● **DIRECTIONS FOR THIS TASK**:
In the entries that follow, find each line with the word "textit" and copy it.

● **PROVIDED DATA**:
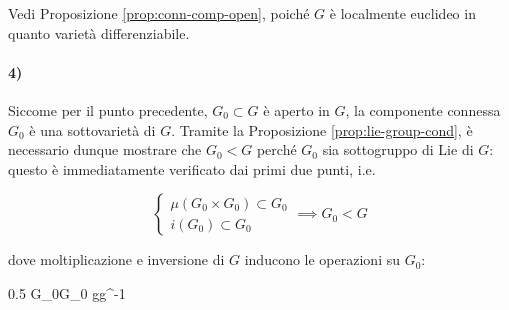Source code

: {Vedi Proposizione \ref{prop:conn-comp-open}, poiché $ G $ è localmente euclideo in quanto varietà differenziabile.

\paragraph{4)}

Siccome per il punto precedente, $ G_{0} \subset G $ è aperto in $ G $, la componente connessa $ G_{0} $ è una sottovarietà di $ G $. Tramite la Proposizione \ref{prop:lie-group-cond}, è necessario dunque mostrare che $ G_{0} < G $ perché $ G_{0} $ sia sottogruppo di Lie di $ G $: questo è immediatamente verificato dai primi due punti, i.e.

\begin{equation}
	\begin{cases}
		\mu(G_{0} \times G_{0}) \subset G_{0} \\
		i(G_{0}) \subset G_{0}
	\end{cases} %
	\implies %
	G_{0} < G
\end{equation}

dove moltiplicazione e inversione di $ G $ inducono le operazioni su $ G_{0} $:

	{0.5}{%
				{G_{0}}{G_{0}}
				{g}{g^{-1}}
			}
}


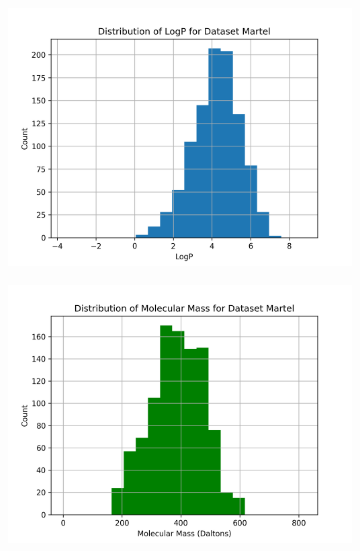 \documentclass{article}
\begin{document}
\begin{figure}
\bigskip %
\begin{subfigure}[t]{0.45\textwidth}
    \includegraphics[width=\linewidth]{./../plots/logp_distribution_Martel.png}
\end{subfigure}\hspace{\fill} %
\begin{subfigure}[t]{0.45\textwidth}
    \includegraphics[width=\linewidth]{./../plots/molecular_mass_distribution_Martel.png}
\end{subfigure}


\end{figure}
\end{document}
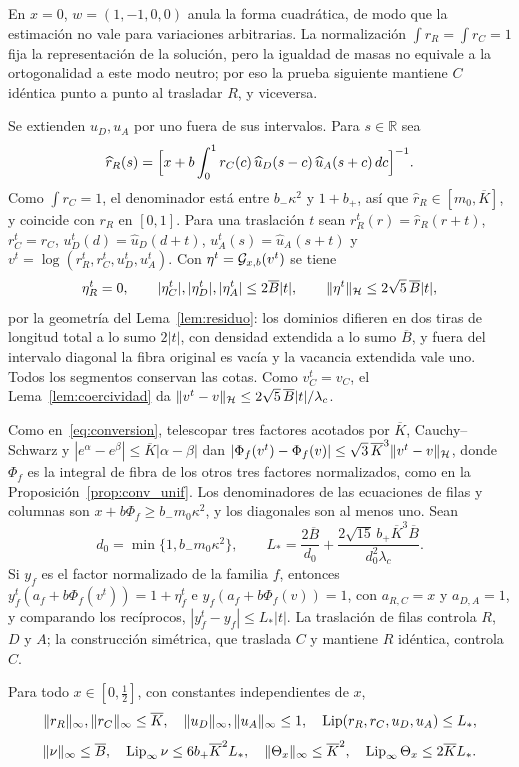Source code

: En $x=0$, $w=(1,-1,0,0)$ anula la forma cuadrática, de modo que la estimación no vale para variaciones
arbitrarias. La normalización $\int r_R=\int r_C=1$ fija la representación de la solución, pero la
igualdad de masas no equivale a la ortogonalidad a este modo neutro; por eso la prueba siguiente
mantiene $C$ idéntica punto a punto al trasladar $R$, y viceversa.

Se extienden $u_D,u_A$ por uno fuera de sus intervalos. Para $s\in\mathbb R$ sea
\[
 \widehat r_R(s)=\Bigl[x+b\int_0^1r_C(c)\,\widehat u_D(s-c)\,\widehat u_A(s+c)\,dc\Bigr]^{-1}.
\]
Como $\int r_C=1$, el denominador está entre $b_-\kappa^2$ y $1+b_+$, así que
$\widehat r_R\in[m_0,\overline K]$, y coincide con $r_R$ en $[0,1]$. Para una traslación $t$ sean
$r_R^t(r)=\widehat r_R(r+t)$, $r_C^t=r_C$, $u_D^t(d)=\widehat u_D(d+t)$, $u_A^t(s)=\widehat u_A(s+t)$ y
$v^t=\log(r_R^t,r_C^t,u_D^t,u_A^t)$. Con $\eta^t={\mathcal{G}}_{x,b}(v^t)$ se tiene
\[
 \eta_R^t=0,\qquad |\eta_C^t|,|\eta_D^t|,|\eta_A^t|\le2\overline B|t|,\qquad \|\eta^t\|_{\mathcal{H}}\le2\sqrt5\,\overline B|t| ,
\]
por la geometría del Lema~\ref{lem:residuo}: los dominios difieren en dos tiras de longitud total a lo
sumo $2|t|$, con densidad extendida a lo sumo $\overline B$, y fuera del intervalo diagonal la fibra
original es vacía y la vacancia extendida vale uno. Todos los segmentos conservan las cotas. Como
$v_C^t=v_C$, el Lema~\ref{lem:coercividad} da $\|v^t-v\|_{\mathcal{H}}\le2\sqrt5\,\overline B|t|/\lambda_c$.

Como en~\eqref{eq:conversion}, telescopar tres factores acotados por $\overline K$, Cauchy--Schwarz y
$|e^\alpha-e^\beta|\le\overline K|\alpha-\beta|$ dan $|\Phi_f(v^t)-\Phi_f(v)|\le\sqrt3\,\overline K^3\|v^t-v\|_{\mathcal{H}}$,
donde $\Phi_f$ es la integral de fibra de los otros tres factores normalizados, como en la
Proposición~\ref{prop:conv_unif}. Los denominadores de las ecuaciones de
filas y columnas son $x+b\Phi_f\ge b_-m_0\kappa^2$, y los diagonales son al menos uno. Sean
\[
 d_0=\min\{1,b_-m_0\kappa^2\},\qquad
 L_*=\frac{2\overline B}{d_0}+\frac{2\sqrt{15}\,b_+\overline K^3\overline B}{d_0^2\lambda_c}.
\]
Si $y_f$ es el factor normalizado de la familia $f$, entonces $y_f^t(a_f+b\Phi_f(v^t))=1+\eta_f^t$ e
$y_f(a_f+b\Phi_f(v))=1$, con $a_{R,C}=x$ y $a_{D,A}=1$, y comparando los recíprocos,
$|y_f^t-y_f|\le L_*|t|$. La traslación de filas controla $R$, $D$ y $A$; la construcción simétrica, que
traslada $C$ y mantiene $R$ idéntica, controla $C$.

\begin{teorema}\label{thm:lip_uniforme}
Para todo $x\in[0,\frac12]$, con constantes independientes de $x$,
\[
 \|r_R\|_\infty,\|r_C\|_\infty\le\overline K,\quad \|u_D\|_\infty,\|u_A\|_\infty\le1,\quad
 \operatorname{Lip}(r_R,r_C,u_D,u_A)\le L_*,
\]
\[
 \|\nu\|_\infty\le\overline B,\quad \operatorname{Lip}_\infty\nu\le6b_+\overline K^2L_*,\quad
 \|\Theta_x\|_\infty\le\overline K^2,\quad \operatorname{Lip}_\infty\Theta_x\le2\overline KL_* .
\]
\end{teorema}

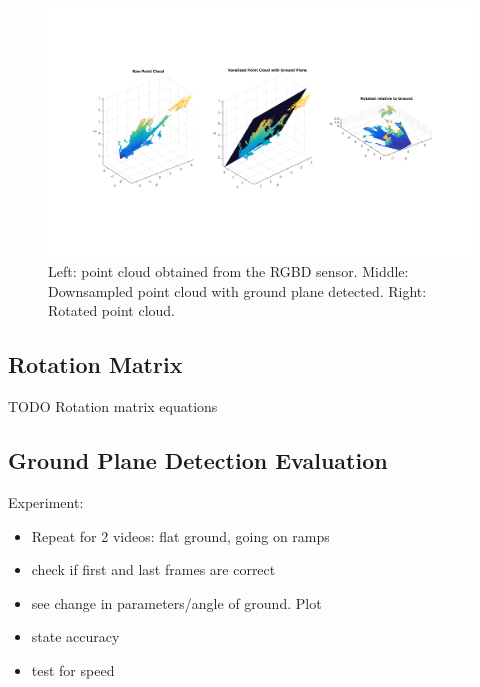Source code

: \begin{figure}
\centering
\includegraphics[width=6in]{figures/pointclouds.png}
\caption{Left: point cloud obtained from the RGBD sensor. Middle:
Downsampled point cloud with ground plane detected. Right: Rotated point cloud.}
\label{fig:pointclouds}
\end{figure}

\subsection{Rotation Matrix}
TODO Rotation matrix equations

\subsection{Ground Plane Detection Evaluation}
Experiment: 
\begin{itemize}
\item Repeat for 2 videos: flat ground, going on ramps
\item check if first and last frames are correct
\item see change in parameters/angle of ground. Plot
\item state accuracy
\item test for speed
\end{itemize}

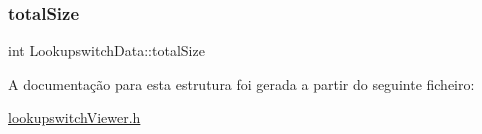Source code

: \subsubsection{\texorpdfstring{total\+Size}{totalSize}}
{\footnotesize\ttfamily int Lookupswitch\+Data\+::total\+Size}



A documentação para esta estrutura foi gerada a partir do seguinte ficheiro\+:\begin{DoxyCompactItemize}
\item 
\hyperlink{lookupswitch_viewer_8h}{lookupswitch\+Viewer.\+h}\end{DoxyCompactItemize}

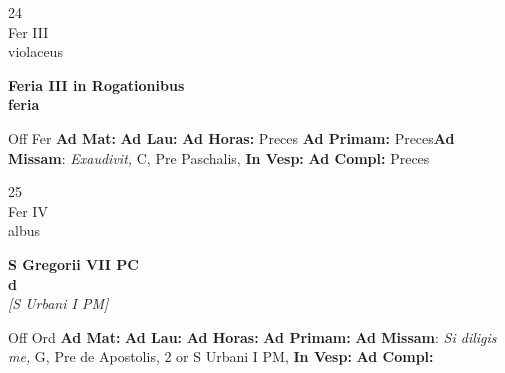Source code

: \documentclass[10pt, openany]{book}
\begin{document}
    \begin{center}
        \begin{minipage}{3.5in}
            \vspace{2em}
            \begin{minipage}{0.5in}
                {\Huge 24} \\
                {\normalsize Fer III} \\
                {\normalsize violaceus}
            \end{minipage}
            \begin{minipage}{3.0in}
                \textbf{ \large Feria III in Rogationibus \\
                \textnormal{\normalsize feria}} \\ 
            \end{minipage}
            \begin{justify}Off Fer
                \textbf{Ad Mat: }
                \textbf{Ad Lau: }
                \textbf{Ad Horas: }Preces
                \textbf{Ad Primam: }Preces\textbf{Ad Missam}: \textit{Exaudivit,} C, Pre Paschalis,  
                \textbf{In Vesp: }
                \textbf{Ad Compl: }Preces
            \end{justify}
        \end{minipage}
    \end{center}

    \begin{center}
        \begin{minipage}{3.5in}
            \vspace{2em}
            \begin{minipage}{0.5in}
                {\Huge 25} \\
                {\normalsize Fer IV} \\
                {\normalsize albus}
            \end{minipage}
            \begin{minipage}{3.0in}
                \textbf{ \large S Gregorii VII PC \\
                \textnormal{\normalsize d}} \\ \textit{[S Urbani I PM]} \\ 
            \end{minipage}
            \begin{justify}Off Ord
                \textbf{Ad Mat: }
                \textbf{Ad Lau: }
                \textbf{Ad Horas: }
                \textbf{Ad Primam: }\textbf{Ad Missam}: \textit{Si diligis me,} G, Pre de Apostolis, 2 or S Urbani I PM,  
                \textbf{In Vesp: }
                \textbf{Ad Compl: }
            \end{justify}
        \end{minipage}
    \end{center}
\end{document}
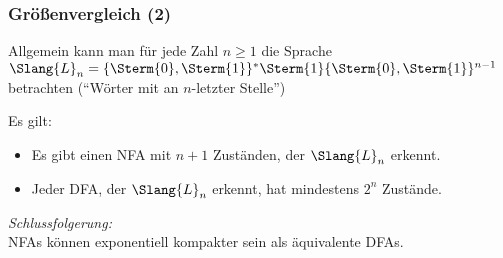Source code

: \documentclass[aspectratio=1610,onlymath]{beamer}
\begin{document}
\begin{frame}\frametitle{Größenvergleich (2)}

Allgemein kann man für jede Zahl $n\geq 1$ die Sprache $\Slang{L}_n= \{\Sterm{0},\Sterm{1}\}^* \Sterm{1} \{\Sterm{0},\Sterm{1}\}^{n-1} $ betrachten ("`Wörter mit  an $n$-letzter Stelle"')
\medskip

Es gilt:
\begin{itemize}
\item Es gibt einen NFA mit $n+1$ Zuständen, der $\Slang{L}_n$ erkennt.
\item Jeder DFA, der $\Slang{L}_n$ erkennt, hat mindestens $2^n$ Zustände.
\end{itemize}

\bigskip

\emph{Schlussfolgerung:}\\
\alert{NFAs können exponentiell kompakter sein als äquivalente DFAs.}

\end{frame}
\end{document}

● **SOLVED PROBLEM**:
                \textbf{Ad Primam: }Preces\textbf{Ad Missam}: \textit{Exaudivit,} C, Pre Paschalis,  
                \textnormal{\normalsize d}} \\ \textit{[S Urbani I PM]} \\ 
                \textbf{Ad Primam: }\textbf{Ad Missam}: \textit{Si diligis me,} G, Pre de Apostolis, 2 or S Urbani I PM,  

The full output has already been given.